[DATA FOR THIS TASK Boundary: Start]

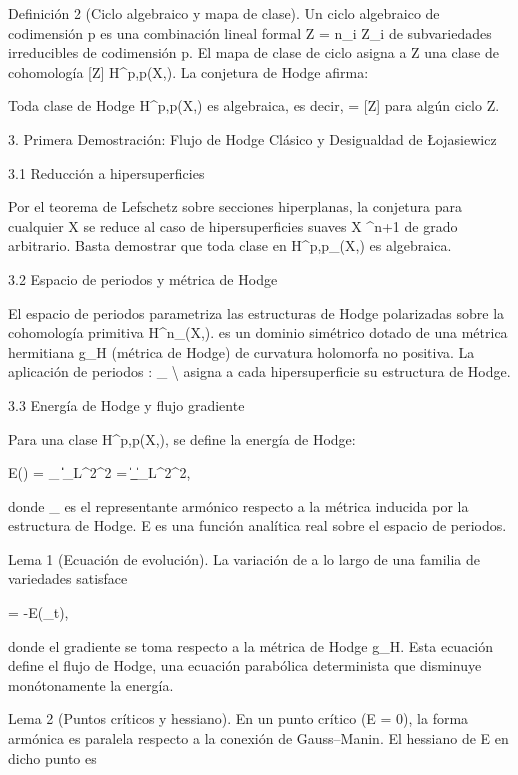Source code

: \documentclass[12pt,a4paper]{book}
\begin{document}
Definición 2 (Ciclo algebraico y mapa de clase). Un ciclo algebraico de codimensión p es una combinación lineal formal Z = \sum n_i Z_i de subvariedades irreducibles de codimensión p. El mapa de clase de ciclo asigna a Z una clase de cohomología [Z] \in H^{p,p}(X,). La conjetura de Hodge afirma:

Toda clase de Hodge \alpha \in H^{p,p}(X,) es algebraica, es decir, \alpha = [Z] para algún ciclo Z.

3. Primera Demostración: Flujo de Hodge Clásico y Desigualdad de Łojasiewicz

3.1 Reducción a hipersuperficies

Por el teorema de Lefschetz sobre secciones hiperplanas, la conjetura para cualquier X se reduce al caso de hipersuperficies suaves X \subset {}^{n+1} de grado arbitrario. Basta demostrar que toda clase en H^{p,p}_{}(X,) es algebraica.

3.2 Espacio de periodos y métrica de Hodge

El espacio de periodos  parametriza las estructuras de Hodge polarizadas sobre la cohomología primitiva H^n_{}(X,).  es un dominio simétrico dotado de una métrica hermitiana g_H (métrica de Hodge) de curvatura holomorfa no positiva. La aplicación de periodos \Phi: _{} \to \Gamma\backslash{} asigna a cada hipersuperficie su estructura de Hodge.

3.3 Energía de Hodge y flujo gradiente

Para una clase \alpha \in H^{p,p}(X,), se define la energía de Hodge:

E(\alpha) = \inf_{\omega \in \alpha} \|\omega\|_{L^2}^2 = \|\omega_{}\|_{L^2}^2,

donde \omega_{} es el representante armónico respecto a la métrica inducida por la estructura de Hodge. E es una función analítica real sobre el espacio de periodos.

Lema 1 (Ecuación de evolución). La variación de \alpha a lo largo de una familia de variedades satisface

 = -\nabla E(\alpha_t),

donde el gradiente se toma respecto a la métrica de Hodge g_H. Esta ecuación define el flujo de Hodge, una ecuación parabólica determinista que disminuye monótonamente la energía.

Lema 2 (Puntos críticos y hessiano). En un punto crítico (\nabla E = 0), la forma armónica es paralela respecto a la conexión de Gauss–Manin. El hessiano de E en dicho punto es
\end{document}
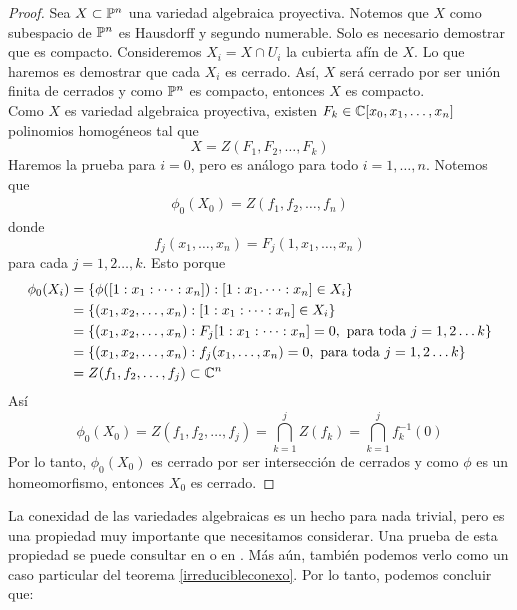 \begin{proof}
	Sea $X\subset \pp^n$ una variedad algebraica proyectiva. Notemos que $X$ como subespacio de $\pp^n$ es Hausdorff y segundo numerable. Solo es necesario demostrar que es compacto. Consideremos $X_i=X\cap U_i$ la cubierta afín de $X$. Lo que haremos es demostrar que cada $X_i$ es cerrado. Así, $X$ será cerrado por ser unión finita de cerrados y como $\pp^n$ es compacto, entonces $X$ es compacto.\\
	Como $X$ es variedad algebraica proyectiva, existen $F_k\in\cc[x_0,x_1,\dots,x_n]$ polinomios homogéneos tal que
	\begin{equation*}
		X=Z(F_1,F_2,\dots, F_k)        
	\end{equation*}
	Haremos la prueba para $i=0$, pero es análogo para todo $i=1,\dots, n$.
	Notemos que
	\begin{align*}
		\phi_0(X_0)=Z(f_1,f_2,\dots, f_n)
	\end{align*}
	donde 
	\begin{equation*}
		f_j(x_1,\dots,x_n)=F_j\left(1,x_1,\dots,x_n\right)
	\end{equation*}
	para cada $j=1,2\dots,k$. Esto porque
	\begin{align*}
		\phi_0(X_i)&=\{\phi([1:x_1:\dots:x_n]):[1:x_1.\dots:x_n]\in X_i\}\\
		&=\{(x_1,x_2,\dots,x_n):[1:x_1:\dots:x_n]\in X_i\}\\
		&=\{(x_1,x_2,\dots,x_n):F_j[1:x_1:\dots:x_n]=0, \text{ para toda } j=1,2\dots k\}\\
		&=\{(x_1,x_2,\dots,x_n):f_j(x_1,\dots,x_n)=0, \text{ para toda } j=1,2\dots k\}\\
		&=Z(f_1,f_2,\dots,f_j)\subset \cc^n
	\end{align*}
	Así
	\begin{equation*}
		\phi_0(X_0)=Z(f_1,f_2,\dots,f_j)=\bigcap_{k=1}^jZ(f_k)=\bigcap_{k=1}^jf_k^{-1}(0)
	\end{equation*}
	Por lo tanto, $\phi_0(X_0)$ es cerrado por ser intersección de cerrados y como $\phi$ es un homeomorfismo, entonces $X_0$ es cerrado.
\end{proof}

La conexidad de las variedades algebraicas es un hecho para nada trivial, pero es una propiedad muy importante que necesitamos considerar. Una prueba de esta propiedad se puede consultar en \parencite[Cap. 4 Sec. 4.2]{carlosga} o en \parencite[Cap. VII Sec. 2]{shafarevich2016basic}. Más aún, también podemos verlo como un caso particular del teorema \ref{irreducibleconexo}. Por lo tanto, podemos concluir que:

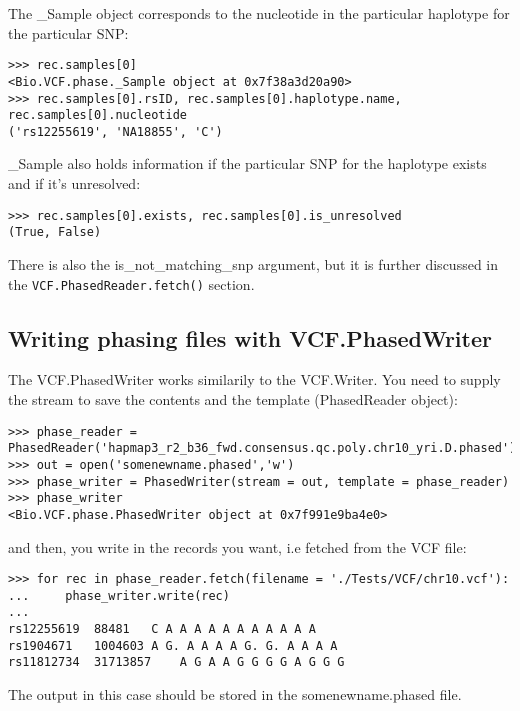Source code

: \noindent The \_Sample object corresponds to the nucleotide in the particular haplotype for the particular SNP:

\begin{verbatim}
>>> rec.samples[0]
<Bio.VCF.phase._Sample object at 0x7f38a3d20a90>
>>> rec.samples[0].rsID, rec.samples[0].haplotype.name, rec.samples[0].nucleotide
('rs12255619', 'NA18855', 'C')
\end{verbatim}

\noindent \_Sample also holds information if the particular SNP for the haplotype exists and if it's unresolved:

\begin{verbatim}
>>> rec.samples[0].exists, rec.samples[0].is_unresolved
(True, False)
\end{verbatim}

\noindent There is also the is\_not\_matching\_snp argument, but it is further discussed in the \verb|VCF.PhasedReader.fetch()|
section.

\subsection{Writing phasing files with VCF.PhasedWriter}

\noindent The VCF.PhasedWriter works similarily to the VCF.Writer. You need to supply the stream to save the contents and
the template (PhasedReader object):

\begin{verbatim}
>>> phase_reader = PhasedReader('hapmap3_r2_b36_fwd.consensus.qc.poly.chr10_yri.D.phased')
>>> out = open('somenewname.phased','w')
>>> phase_writer = PhasedWriter(stream = out, template = phase_reader)
>>> phase_writer
<Bio.VCF.phase.PhasedWriter object at 0x7f991e9ba4e0>
\end{verbatim}

\noindent and then, you write in the records you want, i.e fetched from the VCF file:

\begin{verbatim}
>>> for rec in phase_reader.fetch(filename = './Tests/VCF/chr10.vcf'):
...     phase_writer.write(rec)
...
rs12255619	88481	C A A A A A A A A A A A
rs1904671	1004603	A G. A A A A G. G. A A A A
rs11812734	31713857	A G A A G G G G A G G G

\end{verbatim}

\noindent The output in this case should be stored in the somenewname.phased file.

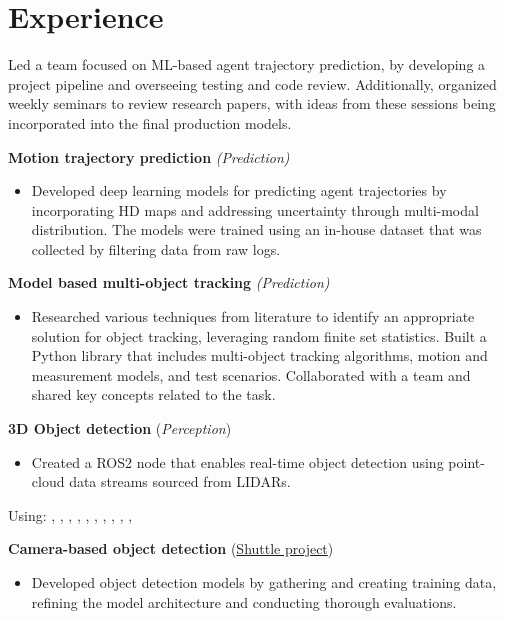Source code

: \section*{\sectionformat Experience}
% 

Led a team focused on ML-based agent trajectory prediction, by developing a project pipeline and overseeing testing and code review. Additionally, organized weekly seminars to review research papers, with ideas from these sessions being incorporated into the final production models.

\textbf{Motion trajectory prediction} \textit{(Prediction)}
\begin{itemize}
    \item Developed deep learning models for predicting agent trajectories by incorporating HD maps and addressing uncertainty through multi-modal distribution. The models were trained using an in-house dataset that was collected by filtering data from raw logs.
\end{itemize}

\textbf{Model based multi-object tracking} \textit{(Prediction)}
\begin{itemize}
    \item Researched various techniques from literature to identify an appropriate solution for object tracking, leveraging random finite set statistics. Built a Python library that includes multi-object tracking algorithms, motion and measurement models, and test scenarios. Collaborated with a team and shared key concepts related to the task.
\end{itemize}

\textbf{3D Object detection} (\textit{Perception})
\begin{itemize}
    \item Created a ROS2 node that enables real-time object detection using point-cloud data streams sourced from LIDARs.
\end{itemize}
Using: , , , , , , , , , , 
\horizontalline
% 

\textbf{Camera-based object detection} (\href{https://www.engadget.com/2016/08/28/yandex-teams-on-self-driving-shuttle-bus/}{Shuttle project})
\begin{itemize}
    \item Developed object detection models by gathering and creating training data, refining the model architecture and conducting thorough evaluations.
\end{itemize}

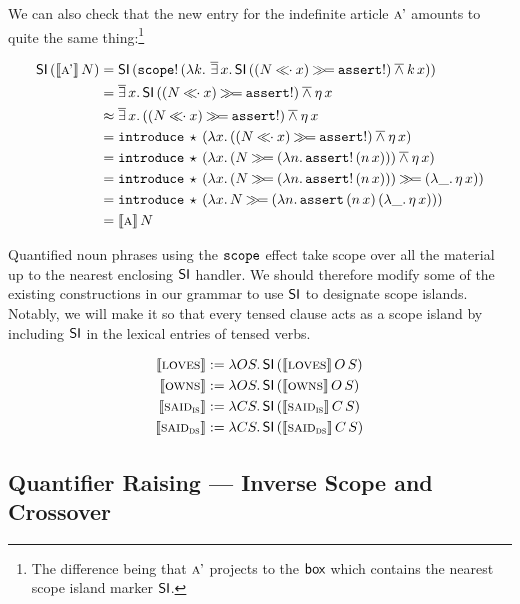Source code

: We can also check that the new entry for the indefinite article $\textsc{a'}$
amounts to quite the same thing:\footnote{The difference being that
  $\textsc{a'}$ projects to the $\textsf{box}$ which contains the nearest scope island
  marker $\textsf{SI}$.}

\begin{align*}
\ap{\SI}{(\ap{\sem{\abs{a'}}}{N})}
&= \ap{\SI}{(\ap{\op{scope}!}{(\lam{k}{\dexists x.\,\ap{\SI}{((N \apl x) \hsbind \op{assert}!)} \dand \ap{k}{x}})})} \\
&= \dexists x.\,\ap{\SI}{((N \apl x) \hsbind \op{assert}!)} \dand \etaE{x} \\
&\approx \dexists x.\,((N \apl x) \hsbind \op{assert}!) \dand \etaE{x} \\
&= \app{\op{introduce}}{\star}{(\lam{x}{((N \apl x) \hsbind \op{assert}!) \dand \etaE{x}})} \\
&= \app{\op{introduce}}{\star}{(\lam{x}{(N \hsbind (\lam{n}{\ap{\op{assert}!}{(\ap{n}{x})}})) \dand \etaE{x}})} \\
&= \app{\op{introduce}}{\star}{(\lam{x}{(N \hsbind (\lam{n}{\ap{\op{assert}!}{(\ap{n}{x})}})) \hsbind (\lam{\_}{\etaE{x}})})} \\
&= \app{\op{introduce}}{\star}{(\lam{x}{N \hsbind (\lam{n}{\app{\op{assert}}{(\ap{n}{x})}{(\lam{\_}{\etaE{x}})}})})} \\
&= \ap{\sem{\abs{a}}}{N}
\end{align*}

Quantified noun phrases using the $\mathtt{scope}$ effect take scope over
all the material up to the nearest enclosing $\textsf{SI}$ handler. We should
therefore modify some of the existing constructions in our grammar to use
$\textsf{SI}$ to designate scope islands. Notably, we will make it so that every
tensed clause acts as a scope island by including $\textsf{SI}$ in the lexical
entries of tensed verbs.

\begin{align*}
  \llbracket \textsc{loves} \rrbracket &:= \lambda O S.\, \textsf{SI}\,(\llbracket \textsc{loves} \rrbracket\,O\,S) \\
  \llbracket \textsc{owns} \rrbracket &:= \lambda O S.\, \textsf{SI}\,(\llbracket \textsc{owns} \rrbracket\,O\,S) \\
  \llbracket \textsc{said}_{\textsc{is}} \rrbracket &:= \lambda C S.\, \textsf{SI}\,(\llbracket \textsc{said}_{\textsc{is}} \rrbracket\,C\,S) \\
  \llbracket \textsc{said}_{\textsc{ds}} \rrbracket &:= \lambda C S.\, \textsf{SI}\,(\llbracket \textsc{said}_{\textsc{ds}} \rrbracket\,C\,S)
\end{align*}


\subsection{Quantifier Raising --- Inverse Scope and Crossover}
\label{ssec:crossover}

[DATA FOR THIS TASK Boundary: End]

▶ **PROMPT**:
Once you have read the records above, say how many of their lines contain the word "cerrados", giving only that figure.

▶ **THE COMPLETED TASK**:
2